"Despite the really horrific climate we've reached, it still doesn't distract me from the fact of how amazing it is to be a Black artist right now,'' Brooklyn sculptor Simone Leigh told the New York Times upon being selected to represent the U.S. at the 2022 Venice Biennale.
That was the lead paragraph of an article I wrote on Oct. 15. You can find it here.
In a similar vein, the New York Times led it's Nov. 2020 "Weekend Arts" section with an extensive write-up of Derek Fordjour, a Black artist who paints, sculpts and makes film and video.
"I'm benefiting from a moment," he told the NYT, echoing the sentiments of Ms Leigh. "I recognize that I'm an artist in society and when society goes and moves in a different direction I've still got to be rooted in what I'm doing."

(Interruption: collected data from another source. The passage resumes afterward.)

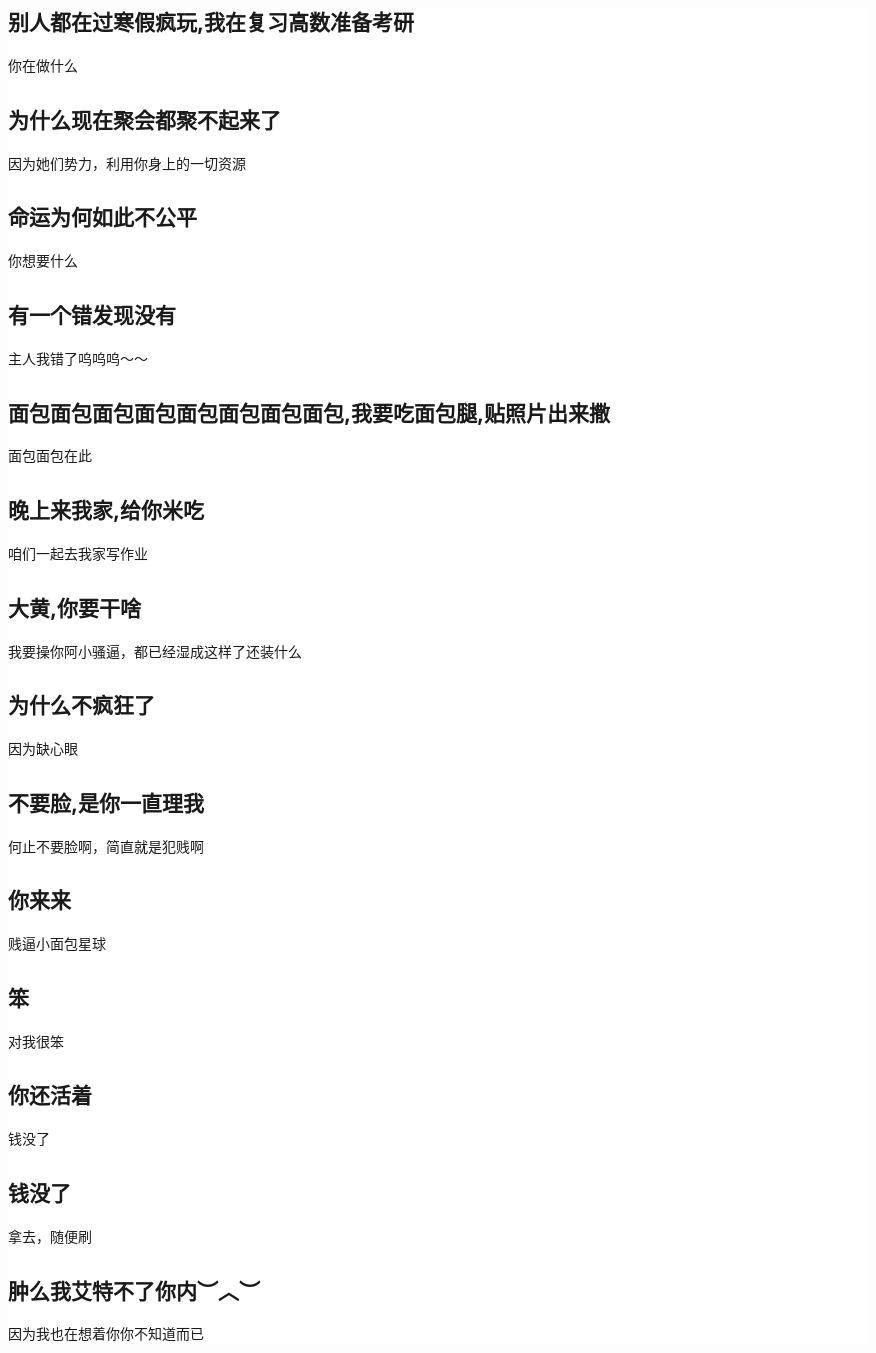## 别人都在过寒假疯玩,我在复习高数准备考研
你在做什么

## 为什么现在聚会都聚不起来了
因为她们势力，利用你身上的一切资源

## 命运为何如此不公平
你想要什么

## 有一个错发现没有
主人我错了呜呜呜〜〜

## 面包面包面包面包面包面包面包面包,我要吃面包腿,贴照片出来撒
面包面包在此

## 晚上来我家,给你米吃
咱们一起去我家写作业

## 大黄,你要干啥
我要操你阿小骚逼，都已经湿成这样了还装什么

## 为什么不疯狂了
因为缺心眼

## 不要脸,是你一直理我
何止不要脸啊，简直就是犯贱啊

## 你来来
贱逼小面包星球

## 笨
对我很笨

## 你还活着
钱没了

## 钱没了
拿去，随便刷

## 肿么我艾特不了你内︶︿︶
因为我也在想着你你不知道而已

Where society, as represented by the art world, is going now is in the direction of strongly promoting the work of Black artists, not necessarily unfairly in view of a certain amount of neglect if not outright discrimination in times past. But the point is, times have changed, for the moment (as Fordjour put it) at any rate. White privilege has been replaced by Black privilege and artists like Mr. Fordjour are clearly enjoying their recognition.
Fordjour, now 46, had a considerable climb up to his current prominence. It took 20 years from his first stab at art school to his first museum show earlier this year at the Contemporary Art Museum St. Louis. That followed a commission by New York's Whitney Museum to create a mural near its building. entitled Half Mast (2018). It depicts a crowd of people with some depicted as rifle targets as a commentary on violence in the U.S. against people of color.
The New York Times write-up of Fordjour was occasioned by a current show of his works, entitled "Self Must Die," at New York's Petzel Gallery. It runs through Dec. 19. At a full two and a half pages of a section that ran only 14 pages, that's definitely indicative of "the moment."